Suspiró y miró a Gotrek y Félix.
—La hechicera vino a buscarlos hace varias horas. Los Infinitos se marcharon con ellos.
—¿Adonde? —preguntó Félix—. ¿Adonde han ido?
—Lo ignora —respondió el alto elfo—. Sólo sabe que entraron en la escalera del final de esta avenida, que solamente desciende.
—¿Más abajo? —preguntó Jochen, inquieto—. Renunciemos a esos hechiceros.
—¿Qué hay por debajo de nosotros? —quiso saber Gotrek, sin hacerle caso.
—La casa de los señores de las bestias —dijo Farnir—, y las casas de placer reservadas para los oficiales y la nobleza.
Félix parpadeó.
—¿Van a echárselos como comida a las bestias salvajes? ¿Van a…? —No pudo completar la frase.
El esclavo enano palideció y sus ojos se abrieron más.
—Entre los esclavos corre el rumor de que en las profundidades del arca hay un templo secreto, cuya entrada se encuentra dentro de una de las casas de placer. Dicen que a muchos los llevan allí, y que no regresan nunca.
—¿Qué clase de templo? —gruñó Gotrek.
—Nadie se atreve a decirlo —contestó el enano.
—Un templo que tiene la entrada en semejante establecimiento sólo puede servir a un dios —susurró Aethenir, que parecía enfermo de miedo.
—¿En qué casa de placer está la entrada? —preguntó Félix a Farnir.

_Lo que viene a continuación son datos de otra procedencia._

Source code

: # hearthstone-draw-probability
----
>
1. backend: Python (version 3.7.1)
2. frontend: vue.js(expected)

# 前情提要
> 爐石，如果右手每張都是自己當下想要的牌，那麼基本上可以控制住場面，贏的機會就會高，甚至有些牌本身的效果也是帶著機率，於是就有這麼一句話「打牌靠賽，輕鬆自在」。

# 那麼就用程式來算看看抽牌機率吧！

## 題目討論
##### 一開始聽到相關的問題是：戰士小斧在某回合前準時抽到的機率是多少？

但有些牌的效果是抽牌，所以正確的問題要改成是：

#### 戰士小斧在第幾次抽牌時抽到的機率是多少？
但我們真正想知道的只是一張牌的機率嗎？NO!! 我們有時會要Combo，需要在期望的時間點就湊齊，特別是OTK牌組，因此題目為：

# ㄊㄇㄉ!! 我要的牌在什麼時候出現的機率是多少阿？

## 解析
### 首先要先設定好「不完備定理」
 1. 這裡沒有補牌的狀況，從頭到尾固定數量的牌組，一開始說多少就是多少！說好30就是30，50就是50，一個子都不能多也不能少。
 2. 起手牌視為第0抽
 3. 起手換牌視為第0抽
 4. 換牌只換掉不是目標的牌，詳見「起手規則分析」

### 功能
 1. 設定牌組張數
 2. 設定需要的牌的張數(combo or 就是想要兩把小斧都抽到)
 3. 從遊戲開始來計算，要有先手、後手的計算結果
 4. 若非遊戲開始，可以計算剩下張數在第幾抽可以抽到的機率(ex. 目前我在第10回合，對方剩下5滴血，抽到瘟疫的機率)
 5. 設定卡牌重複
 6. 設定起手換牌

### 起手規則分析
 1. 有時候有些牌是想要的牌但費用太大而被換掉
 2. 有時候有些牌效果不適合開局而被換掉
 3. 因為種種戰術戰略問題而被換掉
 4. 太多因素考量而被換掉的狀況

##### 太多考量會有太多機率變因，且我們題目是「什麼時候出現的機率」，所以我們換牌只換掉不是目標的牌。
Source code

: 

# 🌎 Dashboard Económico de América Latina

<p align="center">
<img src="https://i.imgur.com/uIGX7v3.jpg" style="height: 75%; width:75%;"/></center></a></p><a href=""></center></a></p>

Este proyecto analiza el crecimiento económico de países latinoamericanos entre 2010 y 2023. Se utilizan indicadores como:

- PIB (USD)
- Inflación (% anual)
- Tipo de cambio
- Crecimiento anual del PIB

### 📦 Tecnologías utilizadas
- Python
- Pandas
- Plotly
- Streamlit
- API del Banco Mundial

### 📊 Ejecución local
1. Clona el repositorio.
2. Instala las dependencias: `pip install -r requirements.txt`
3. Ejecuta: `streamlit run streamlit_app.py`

El joven enano negó con la cabeza.
—No lo sé.
—En ese caso, tendremos que registrarlas todas —decidió Gotrek.
—Hay más guardias ante la escalera —informó Farnir—. Vais a necesitar los disfraces otra vez.
—Necesitaremos un disfraz nuevo —dijo Gotrek, pensativo. Se volvió a mirar a Aethenir—. Cámbiate esa armadura por los pertrechos de un Infinito, elfo. Y date prisa.
—¿Qué hacemos con este estúpido? —preguntó Jochen, señalando al joven druchii que aún temblaba bajo la espada de Félix.
Gotrek dejó caer el hacha, que se clavó en la cara del joven elfo oscuro, le partió la cabeza y lo salpicó todo de sangre.
—Esto —dijo, y dio media vuelta.
* * *
Pocos minutos más tarde, una vez más engrilletados a la cadena y con las armas nuevamente dentro del saco, arrastraron los pies por el largo pasillo que corría entre los barracones hacia la escalera de la casa de fieras, tras la temblorosa figura de Aethenir, que ahora iba vestido como oficial de los Infinitos y llevaba puesta una máscara de plata en forma de cráneo.
Esta vez no hicieron falta sobornos. Los guardias de la entrada parecieron sentir pasmo ante el uniforme del Infinito, e hicieron entrar a Aethenir con una reverencia, sin formular preguntas. El alto elfo los llevó hasta una estrecha escalera que bajaba zigzagueando por la roca y, tras doce tramos, acababa en un ancho corredor de techo bajo que olía a excremento de animales y carne podrida.
Los rugidos de bestias feroces y el restallar de látigos resonaban por todas partes cuando echaron a andar por él. Los sonidos y el hedor salían por una amplia arcada que había en la pared de la izquierda, cerrada por rejas de hierro de elaborada forja, y vigilada por druchii uniformados, tocados con gorras de piel de leopardo y armados con largas lanzas rematadas por malignas puntas de flecha.
Aethenir hizo caso omiso de ellos y continuó adelante, como le había dicho Farnir que hiciera, y al cabo de poco llegaron a una arcada mucho más pequeña que no tenía rejas ni guardias. Los sonidos y olores que salían por ella eran de un tipo de vida salvaje completamente distinto. Félix olió vino y perfume, incienso y humo de loto negro, así como sudor, sexo y muerte. Hasta sus oídos llegaron risas escandalosas y extraños cantos discordantes, mezclados con lejanos alaridos de dolor.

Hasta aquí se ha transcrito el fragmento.